_YOUR ASSIGNMENT_. Please copy, exactly as they appear below, the lines from the one containing "Or something more" through the one containing "But this is".
DATA FOR THIS TASK section start
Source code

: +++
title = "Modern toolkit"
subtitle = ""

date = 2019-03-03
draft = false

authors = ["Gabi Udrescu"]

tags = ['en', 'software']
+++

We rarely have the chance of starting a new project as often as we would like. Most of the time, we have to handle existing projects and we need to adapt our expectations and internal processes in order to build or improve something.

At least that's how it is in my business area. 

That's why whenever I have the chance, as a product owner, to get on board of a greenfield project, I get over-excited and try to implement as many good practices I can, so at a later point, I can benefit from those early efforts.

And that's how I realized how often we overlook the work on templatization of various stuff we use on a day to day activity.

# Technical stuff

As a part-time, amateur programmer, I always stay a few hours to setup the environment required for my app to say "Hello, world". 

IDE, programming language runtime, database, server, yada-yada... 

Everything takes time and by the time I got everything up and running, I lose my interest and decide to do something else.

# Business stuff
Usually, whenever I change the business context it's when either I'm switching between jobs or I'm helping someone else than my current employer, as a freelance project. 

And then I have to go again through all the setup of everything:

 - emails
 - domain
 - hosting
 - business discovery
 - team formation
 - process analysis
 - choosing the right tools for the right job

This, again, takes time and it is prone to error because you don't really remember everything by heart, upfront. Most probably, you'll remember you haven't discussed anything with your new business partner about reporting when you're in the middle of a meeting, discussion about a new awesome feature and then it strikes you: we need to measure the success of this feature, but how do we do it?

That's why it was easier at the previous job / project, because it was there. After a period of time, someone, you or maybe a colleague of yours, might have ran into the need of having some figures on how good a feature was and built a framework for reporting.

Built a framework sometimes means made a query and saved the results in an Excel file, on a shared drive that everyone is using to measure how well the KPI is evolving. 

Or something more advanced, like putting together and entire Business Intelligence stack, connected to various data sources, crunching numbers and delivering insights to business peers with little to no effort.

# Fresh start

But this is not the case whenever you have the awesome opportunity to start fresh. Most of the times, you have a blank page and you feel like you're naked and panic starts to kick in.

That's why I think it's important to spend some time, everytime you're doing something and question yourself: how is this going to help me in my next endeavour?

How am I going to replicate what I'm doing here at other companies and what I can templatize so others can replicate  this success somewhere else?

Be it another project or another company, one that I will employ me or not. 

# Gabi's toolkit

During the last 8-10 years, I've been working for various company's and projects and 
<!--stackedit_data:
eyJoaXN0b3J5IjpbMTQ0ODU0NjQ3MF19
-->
DATA FOR THIS TASK section end
DATA FOR THIS TASK section start
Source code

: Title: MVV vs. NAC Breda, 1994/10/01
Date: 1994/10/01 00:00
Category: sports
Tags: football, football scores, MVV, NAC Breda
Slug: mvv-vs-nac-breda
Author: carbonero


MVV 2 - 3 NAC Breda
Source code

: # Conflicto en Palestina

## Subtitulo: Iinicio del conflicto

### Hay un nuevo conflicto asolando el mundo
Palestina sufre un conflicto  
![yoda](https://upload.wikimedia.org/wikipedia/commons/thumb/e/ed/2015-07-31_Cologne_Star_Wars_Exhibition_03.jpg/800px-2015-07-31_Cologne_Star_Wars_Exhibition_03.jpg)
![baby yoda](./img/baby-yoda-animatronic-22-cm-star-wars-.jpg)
DATA FOR THIS TASK section end
_RESULT OF THE EXERCISE_.
Or something more advanced, like putting together and entire Business Intelligence stack, connected to various data sources, crunching numbers and delivering insights to business peers with little to no effort.

# Fresh start

But this is not the case whenever you have the awesome opportunity to start fresh. Most of the times, you have a blank page and you feel like you're naked and panic starts to kick in.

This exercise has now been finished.